The Soap Opera Encyclopedia
- US first edition cover, featuring Kristian Alfonso and Peter Reckell of Days of Our Lives
- Author: Christopher Schemering
- Language: English
- Subject: Soap operas
- Publisher: Ballantine Books
- Publication date: September 1985
- Publication place: United States
- Media type: Print (paperback)
- Pages: 358
- ISBN: 0-345-32459-5

= The Soap Opera Encyclopedia (Schemering book) =

The Soap Opera Encyclopedia is a 1985 reference book by Christopher Schemering which assembles comprehensive information about all daytime and prime time soap operas broadcast up to the date of publication. It was revised and reprinted in 1987 and 1988, but is currently out of print.

The Soap Opera Encyclopedia features commentary, analysis and criticism of "every daytime and prime-time television soap opera broadcast on the three major networks, as well as a selection of syndicated, cable, and foreign efforts." It also discusses background, significant storylines and impact of each program, and lists performers and characters. Schemering also includes a "Short History of Television Soap Opera," as well as profiles of major performers, writers and producers in the genre in a section entitled "Who's Who in Soap Opera." Finally, the book contains 30 pages of photos from various programs.

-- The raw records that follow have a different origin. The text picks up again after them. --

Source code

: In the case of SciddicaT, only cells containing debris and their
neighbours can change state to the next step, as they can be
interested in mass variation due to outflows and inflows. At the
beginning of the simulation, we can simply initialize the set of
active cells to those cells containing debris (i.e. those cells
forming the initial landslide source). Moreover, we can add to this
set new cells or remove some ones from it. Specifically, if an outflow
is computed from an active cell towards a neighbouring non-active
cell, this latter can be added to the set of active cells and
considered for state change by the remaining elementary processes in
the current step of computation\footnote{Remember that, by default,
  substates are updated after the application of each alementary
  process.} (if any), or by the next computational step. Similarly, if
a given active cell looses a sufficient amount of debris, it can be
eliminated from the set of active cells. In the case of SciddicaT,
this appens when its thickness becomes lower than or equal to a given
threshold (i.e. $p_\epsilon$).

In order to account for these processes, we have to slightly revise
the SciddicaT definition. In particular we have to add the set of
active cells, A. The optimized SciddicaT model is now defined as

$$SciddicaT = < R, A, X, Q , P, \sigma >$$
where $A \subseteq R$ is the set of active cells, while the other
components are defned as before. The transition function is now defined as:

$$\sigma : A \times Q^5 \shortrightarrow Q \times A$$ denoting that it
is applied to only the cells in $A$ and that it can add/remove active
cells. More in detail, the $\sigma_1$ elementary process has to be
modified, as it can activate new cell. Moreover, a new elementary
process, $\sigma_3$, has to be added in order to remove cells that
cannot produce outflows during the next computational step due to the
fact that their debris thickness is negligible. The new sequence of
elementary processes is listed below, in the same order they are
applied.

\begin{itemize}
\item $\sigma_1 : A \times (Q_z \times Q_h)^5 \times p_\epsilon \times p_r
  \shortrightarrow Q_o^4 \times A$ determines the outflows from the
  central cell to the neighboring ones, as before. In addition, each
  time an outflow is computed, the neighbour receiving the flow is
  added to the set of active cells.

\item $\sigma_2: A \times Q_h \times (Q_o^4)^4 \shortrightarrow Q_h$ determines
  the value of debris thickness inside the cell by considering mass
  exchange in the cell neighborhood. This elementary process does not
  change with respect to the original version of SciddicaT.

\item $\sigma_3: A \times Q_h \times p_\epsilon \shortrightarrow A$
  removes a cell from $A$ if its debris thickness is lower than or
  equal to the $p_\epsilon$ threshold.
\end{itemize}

Published in a time before the internet, the Encyclopedia was a primary source of background information and commentary on soap opera; it and Schemering have been quoted in various articles, books and web pages. It was revised and reprinted in 1987 (ISBN 0-345-35344-7) and 1988.

According to the Encyclopedia, Schemering "spent fifteen years collecting memorabilia and information about the soap opera phenomenon" and wrote a syndicated column on the genre. He was also a regular contributor to The Washington Post Book World and had published film and television articles in The New Republic, USA Today, the Chicago Tribune, the San Francisco Chronicle, the New York Daily News and other publications. Schemering is also the author of Guiding Light: A 50th Anniversary Celebration (1986).